§ **Assigned task**
Your output should be the lines of the entries below, exactly, from the first one through the line that holds "Les deux $a$".

[Collected data]
■ ■ ■ ■ ■
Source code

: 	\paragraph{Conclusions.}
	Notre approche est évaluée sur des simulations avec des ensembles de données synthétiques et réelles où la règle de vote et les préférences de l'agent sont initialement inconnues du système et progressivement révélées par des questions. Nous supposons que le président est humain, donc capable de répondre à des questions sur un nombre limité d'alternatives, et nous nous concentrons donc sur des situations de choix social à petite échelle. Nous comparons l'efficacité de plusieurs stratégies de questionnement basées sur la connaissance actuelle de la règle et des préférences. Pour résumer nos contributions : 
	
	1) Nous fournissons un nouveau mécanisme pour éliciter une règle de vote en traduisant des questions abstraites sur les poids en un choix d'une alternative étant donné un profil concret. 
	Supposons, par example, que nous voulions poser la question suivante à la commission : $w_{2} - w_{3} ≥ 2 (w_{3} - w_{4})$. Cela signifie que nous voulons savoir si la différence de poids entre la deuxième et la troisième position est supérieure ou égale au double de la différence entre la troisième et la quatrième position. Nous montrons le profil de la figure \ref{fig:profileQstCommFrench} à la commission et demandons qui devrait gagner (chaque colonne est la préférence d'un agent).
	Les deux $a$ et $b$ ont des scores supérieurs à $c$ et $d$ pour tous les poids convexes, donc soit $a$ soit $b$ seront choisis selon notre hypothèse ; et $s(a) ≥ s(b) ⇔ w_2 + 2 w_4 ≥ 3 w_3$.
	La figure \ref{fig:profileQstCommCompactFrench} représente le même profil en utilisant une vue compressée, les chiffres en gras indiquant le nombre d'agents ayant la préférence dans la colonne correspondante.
■ ■ ■ ■ ■
§ **Exercise solution**
Source code

: 	\paragraph{Conclusions.}
	Notre approche est évaluée sur des simulations avec des ensembles de données synthétiques et réelles où la règle de vote et les préférences de l'agent sont initialement inconnues du système et progressivement révélées par des questions. Nous supposons que le président est humain, donc capable de répondre à des questions sur un nombre limité d'alternatives, et nous nous concentrons donc sur des situations de choix social à petite échelle. Nous comparons l'efficacité de plusieurs stratégies de questionnement basées sur la connaissance actuelle de la règle et des préférences. Pour résumer nos contributions : 
	
	1) Nous fournissons un nouveau mécanisme pour éliciter une règle de vote en traduisant des questions abstraites sur les poids en un choix d'une alternative étant donné un profil concret. 
	Supposons, par example, que nous voulions poser la question suivante à la commission : $w_{2} - w_{3} ≥ 2 (w_{3} - w_{4})$. Cela signifie que nous voulons savoir si la différence de poids entre la deuxième et la troisième position est supérieure ou égale au double de la différence entre la troisième et la quatrième position. Nous montrons le profil de la figure \ref{fig:profileQstCommFrench} à la commission et demandons qui devrait gagner (chaque colonne est la préférence d'un agent).
	Les deux $a$ et $b$ ont des scores supérieurs à $c$ et $d$ pour tous les poids convexes, donc soit $a$ soit $b$ seront choisis selon notre hypothèse ; et $s(a) ≥ s(b) ⇔ w_2 + 2 w_4 ≥ 3 w_3$.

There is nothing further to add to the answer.